READING HISTORY.
History is an account of happenings in the past, but these happenings don’t mean anything without context. For example a history text describes the happening of a king introducing some particular tax and much of the population not being happy about it. But to properly understand this incident I would need to know the details of the new tax and what the rest of the tax system was like and the general principles of taxation of the time and maybe even the structure of the economy as a whole. Also I would need to know what a king was at the time, the nature and powers of that role. Without all this context my understanding of the happening would pretty much just be something like: “one person did something and other people weren’t happy about it”.
Another example. I got a book about the British Empire and it started with an account of how, in the early 17th century, the Spanish already had an Empire and the British wanted one too. And I was thinking: but what is an Empire? The Spanish had one, did they? From the way it is described, it sounds like an Empire is just more territory that some country has. But there must be more to it than that. For example if, tomorrow, France invaded Spain and said: right, Spain is just part of France now. Would that mean France had an Empire? Or does it depend on how they treat the new members of the newly acquired territory? Would Spain just be a part of France? But France would still be a democracy so the Spanish population would then have to be treated like the existing members of France. Unless the French said that there would still be democracy in the France part only. But not in the Spanish part.
Without context the happening often ends up being just the story of a small group of people. For example conflict and ‘power struggles’ amongst royalty. Where the outcome doesn’t affect the life of the country in general. It’s just who the monarch is that changes, otherwise things remain the same. But that’s not historically interesting is it? It’s only interesting in the sense of being dramatic and exciting. But is that ‘historical’? It would only be historically interesting if one king was going to introduce a different economic system or make other changes. - What if I wrote a history of some period and picked some random 1% of the population who weren’t important at all. Just some ordinary people involved in some boring family squabble. That wouldn’t pass for ‘history’. But if that boring squabble is amongst royalty then it is history.
Reading the history of a war. After a while I think to myself: all I am reading here is just a description of the movements of large bodies of people and how they killed each other and in what quantities. This army went there and were met with some other army who killed so many of their soldiers. And then that army retreated and then they got stuck in some mud and ran out of guns. That sort of thing. Very dramatic but where’s the context to what was actually happening. For example: what are they fighting for? How will the world be different depending on which side wins? Maybe they didn’t know either. What if, many months into some massive war, one side stopped and said: “wait a minute, why are we fighting this war, can somebody remind me please?” and nobody can give an answer. In an historical account of ‘power struggles’ you hardly ever find out what power those struggles were a struggle for exactly. The power to do what? I want to know. I remember AJP Taylor’s book called “The Struggle for Mastery in Europe: 1848-1918” but he never says mastery of what. It’s all about the “balance of power” but a balance in the power to do what? It doesn’t say!
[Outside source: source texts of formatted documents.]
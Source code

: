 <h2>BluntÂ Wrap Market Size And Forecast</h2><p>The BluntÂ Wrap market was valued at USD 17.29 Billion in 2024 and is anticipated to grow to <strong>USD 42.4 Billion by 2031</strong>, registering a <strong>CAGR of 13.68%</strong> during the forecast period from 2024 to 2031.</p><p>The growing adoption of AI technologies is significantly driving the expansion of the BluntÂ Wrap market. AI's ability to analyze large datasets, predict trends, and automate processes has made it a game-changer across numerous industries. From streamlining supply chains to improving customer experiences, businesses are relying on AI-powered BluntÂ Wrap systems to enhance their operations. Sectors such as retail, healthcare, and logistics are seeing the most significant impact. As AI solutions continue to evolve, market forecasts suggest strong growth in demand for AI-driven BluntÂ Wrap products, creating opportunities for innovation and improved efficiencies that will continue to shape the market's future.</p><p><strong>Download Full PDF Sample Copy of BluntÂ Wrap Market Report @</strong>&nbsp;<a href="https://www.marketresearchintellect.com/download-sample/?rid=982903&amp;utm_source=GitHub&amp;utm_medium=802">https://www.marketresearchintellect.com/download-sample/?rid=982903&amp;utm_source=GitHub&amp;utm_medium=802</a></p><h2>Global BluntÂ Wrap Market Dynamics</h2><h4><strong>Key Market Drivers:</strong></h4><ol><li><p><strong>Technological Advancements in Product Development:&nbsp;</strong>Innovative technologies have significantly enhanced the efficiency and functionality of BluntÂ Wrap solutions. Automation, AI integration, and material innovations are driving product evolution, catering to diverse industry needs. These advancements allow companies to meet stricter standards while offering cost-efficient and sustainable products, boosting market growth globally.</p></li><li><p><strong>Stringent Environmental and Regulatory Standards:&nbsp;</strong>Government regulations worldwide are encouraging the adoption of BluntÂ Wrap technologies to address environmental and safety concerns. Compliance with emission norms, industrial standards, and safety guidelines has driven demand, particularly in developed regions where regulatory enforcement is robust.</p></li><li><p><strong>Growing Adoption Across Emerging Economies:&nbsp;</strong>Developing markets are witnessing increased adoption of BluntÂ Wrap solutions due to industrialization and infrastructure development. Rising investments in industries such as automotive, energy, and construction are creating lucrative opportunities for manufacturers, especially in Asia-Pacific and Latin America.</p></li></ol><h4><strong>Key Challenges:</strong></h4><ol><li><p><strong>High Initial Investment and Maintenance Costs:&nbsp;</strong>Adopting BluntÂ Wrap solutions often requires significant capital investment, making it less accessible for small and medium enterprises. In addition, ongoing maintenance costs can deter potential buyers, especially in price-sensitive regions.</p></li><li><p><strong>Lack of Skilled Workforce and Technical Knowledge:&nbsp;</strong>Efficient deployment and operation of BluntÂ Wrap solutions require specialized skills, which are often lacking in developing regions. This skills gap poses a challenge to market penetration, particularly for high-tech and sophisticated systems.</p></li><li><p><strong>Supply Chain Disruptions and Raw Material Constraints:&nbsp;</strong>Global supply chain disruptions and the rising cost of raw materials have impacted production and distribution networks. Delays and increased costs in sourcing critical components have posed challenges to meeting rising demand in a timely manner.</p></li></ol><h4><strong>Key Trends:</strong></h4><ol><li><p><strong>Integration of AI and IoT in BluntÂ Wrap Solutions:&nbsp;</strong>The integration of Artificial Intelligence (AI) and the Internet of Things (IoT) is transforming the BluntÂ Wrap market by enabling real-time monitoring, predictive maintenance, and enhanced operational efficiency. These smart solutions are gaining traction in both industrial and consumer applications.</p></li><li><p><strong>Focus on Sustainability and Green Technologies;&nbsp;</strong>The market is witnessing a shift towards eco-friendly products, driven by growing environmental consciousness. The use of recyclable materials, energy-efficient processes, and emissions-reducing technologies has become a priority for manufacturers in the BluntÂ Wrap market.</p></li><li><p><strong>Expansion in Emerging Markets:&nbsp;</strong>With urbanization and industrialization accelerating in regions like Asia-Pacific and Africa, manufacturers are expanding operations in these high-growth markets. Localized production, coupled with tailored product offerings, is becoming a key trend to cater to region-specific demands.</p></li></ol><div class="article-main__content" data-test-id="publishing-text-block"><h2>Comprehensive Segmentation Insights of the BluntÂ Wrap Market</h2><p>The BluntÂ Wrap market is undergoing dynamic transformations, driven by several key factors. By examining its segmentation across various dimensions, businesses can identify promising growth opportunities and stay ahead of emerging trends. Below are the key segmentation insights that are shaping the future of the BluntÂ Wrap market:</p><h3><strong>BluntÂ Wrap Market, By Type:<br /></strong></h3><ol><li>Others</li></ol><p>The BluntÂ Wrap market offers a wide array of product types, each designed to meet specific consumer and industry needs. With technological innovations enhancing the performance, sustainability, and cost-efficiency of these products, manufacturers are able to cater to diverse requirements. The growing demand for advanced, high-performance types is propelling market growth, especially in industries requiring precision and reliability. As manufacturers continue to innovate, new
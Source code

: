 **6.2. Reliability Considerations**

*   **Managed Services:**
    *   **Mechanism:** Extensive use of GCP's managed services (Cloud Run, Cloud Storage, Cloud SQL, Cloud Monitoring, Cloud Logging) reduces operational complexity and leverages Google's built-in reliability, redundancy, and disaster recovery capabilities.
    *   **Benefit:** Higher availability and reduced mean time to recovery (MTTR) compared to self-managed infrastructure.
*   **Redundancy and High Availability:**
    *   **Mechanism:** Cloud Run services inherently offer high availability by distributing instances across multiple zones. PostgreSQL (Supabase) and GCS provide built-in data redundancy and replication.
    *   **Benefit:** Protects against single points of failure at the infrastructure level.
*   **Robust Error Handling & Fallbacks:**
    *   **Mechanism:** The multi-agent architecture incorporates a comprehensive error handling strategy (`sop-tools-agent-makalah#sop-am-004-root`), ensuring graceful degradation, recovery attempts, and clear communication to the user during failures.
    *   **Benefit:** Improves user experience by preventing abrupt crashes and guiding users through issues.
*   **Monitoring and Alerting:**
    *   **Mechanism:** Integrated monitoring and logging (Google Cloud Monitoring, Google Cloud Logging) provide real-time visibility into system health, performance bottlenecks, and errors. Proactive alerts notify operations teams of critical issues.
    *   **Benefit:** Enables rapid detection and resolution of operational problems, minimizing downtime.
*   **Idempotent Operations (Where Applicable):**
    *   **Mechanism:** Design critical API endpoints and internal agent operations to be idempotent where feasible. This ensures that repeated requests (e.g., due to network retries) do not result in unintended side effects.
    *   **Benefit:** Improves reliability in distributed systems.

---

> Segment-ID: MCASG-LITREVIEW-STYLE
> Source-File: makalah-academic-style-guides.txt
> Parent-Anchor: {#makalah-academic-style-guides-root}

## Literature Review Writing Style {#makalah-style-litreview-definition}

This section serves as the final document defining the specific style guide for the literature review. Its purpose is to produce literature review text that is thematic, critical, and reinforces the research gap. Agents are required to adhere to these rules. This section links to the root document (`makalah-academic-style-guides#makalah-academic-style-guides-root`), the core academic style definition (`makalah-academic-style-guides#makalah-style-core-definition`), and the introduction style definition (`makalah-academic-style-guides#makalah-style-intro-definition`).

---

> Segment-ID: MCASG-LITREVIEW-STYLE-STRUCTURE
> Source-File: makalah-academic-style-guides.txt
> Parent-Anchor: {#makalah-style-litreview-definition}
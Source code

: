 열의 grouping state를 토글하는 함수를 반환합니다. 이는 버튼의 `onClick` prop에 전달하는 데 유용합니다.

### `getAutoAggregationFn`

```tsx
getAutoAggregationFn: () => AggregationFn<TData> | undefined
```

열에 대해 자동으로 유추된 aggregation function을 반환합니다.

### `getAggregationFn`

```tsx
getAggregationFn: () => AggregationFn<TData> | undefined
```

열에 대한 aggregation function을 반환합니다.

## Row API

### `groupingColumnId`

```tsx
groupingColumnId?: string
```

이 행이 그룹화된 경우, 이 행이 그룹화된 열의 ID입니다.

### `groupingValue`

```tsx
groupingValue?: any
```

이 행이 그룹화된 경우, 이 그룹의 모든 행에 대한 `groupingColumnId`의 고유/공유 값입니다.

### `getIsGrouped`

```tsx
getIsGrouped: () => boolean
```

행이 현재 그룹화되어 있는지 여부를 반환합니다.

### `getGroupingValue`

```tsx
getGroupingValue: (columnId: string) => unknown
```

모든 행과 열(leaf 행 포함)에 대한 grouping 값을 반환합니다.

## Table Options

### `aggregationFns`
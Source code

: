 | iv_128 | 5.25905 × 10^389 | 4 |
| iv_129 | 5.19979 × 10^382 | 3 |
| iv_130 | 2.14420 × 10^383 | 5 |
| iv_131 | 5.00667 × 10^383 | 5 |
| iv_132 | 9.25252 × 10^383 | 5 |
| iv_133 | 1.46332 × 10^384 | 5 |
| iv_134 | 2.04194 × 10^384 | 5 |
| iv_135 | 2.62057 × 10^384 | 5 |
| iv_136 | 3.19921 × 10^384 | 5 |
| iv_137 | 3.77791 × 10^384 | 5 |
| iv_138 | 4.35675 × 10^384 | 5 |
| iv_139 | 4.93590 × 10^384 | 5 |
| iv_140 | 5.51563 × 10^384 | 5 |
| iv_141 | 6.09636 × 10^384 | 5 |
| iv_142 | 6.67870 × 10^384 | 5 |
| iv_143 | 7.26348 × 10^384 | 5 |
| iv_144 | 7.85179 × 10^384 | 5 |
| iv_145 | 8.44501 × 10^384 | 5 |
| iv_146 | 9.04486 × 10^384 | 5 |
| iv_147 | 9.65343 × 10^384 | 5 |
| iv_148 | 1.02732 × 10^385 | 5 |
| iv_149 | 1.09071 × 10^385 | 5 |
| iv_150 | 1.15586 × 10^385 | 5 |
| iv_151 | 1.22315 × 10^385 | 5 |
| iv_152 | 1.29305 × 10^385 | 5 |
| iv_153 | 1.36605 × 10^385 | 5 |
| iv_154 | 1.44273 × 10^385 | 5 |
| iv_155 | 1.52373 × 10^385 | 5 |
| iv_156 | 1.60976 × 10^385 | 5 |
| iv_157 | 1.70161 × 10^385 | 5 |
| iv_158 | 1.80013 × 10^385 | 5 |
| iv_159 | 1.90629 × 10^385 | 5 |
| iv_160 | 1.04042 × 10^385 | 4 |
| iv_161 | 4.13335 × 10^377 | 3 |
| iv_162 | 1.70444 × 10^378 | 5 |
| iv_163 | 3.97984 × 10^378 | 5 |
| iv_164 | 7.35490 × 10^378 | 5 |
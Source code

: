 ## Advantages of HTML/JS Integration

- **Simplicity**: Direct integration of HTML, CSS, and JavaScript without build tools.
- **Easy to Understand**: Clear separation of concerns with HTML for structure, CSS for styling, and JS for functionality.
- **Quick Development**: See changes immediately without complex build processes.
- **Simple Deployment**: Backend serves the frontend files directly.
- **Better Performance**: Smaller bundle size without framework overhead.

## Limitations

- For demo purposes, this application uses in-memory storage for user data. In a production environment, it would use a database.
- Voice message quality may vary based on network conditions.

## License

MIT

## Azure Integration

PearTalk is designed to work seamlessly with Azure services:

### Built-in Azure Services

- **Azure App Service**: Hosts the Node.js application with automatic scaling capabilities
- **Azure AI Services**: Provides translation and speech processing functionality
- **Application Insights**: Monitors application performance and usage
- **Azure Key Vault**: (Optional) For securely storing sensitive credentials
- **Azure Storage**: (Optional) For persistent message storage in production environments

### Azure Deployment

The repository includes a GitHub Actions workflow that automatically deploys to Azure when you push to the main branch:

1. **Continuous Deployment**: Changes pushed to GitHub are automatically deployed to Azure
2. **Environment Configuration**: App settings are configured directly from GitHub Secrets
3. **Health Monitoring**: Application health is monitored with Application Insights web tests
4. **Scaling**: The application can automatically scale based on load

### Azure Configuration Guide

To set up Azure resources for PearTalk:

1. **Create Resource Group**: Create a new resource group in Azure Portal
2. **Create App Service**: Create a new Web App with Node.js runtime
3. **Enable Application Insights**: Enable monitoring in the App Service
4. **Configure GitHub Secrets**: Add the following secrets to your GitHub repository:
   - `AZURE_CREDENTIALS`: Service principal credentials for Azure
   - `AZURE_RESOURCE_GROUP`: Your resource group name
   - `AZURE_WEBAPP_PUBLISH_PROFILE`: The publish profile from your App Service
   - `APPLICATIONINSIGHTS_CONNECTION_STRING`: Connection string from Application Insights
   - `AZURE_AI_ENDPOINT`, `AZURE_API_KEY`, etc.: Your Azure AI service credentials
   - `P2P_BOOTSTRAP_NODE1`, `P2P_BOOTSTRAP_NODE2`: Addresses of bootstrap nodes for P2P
The manipulations and political intrigue behind Robert Clive’s victory in the Battle of Plassey is often described in detail in history books. But what he was fighting for and why isn’t explained in detail. And this needs to be explained because it was something strange. OK, it’s explained that he was fighting to become the governor of part of India. But we need more detail about what that means.
Most history that gets written even now is still about powerful people fighting with each other. In recent years there has been more of an emphasis on social history and the lives of ordinary people. But even that tells you hardly anything about what the lives of people were like. Or how their lives changed over that period. We don’t know much about the minutiae of ordinary life because people have never thought it worth recording. So we don’t know things like exactly how people in the past got their rubbish collected and disposed of. Or how they queued up and purchased a train ticket in the 19th century.
In light of all of the above, my ideal history book would be mostly static. A 500 page book on the French Revolution would be 490 pages of description of the structure and internal workings of the economy, society and life in France at the point just before the Revolution. And then ten pages of what happened from 1789. And those ten pages would make sense then.
I don’t want to read history that just tells me what happened in the past. I want to read history that tells me what it was like in the past. By which I mean: what people ate, what houses they lived in, what clothes they wore. And how they got all this stuff and how they behaved towards each other.
I want to know this kind of thing about the past but then I stop and ask myself: do I even know this kind of thing about the present? I am sitting here on this chair but I don’t know where it came from or by what process it got to me.
The ‘what it’s like’ of life is rarely documented in detail. This is why it is hard for us now to find out about the ‘what it’s like’ of the past. How many of the facts of what life is like now will persist into the future? We assume that, in the age of the internet and the massive amounts of information being recorded. That the future will know everything about the past that we live in now. But there might be things that we are failing to make a record of. Because they are so obvious to us. But those are precisely the things that people in the future will be most interested in. For example in the past many people used to have two sleeps during the night. But that’s not something which was explicitly made a note of anywhere, because nobody thought it was important enough. So we are now figuring it out from tangential references in other sources. Ordinary everyday things that people did, and that would strike you the most if you went back in time. Those are the things which are the least likely to be recorded.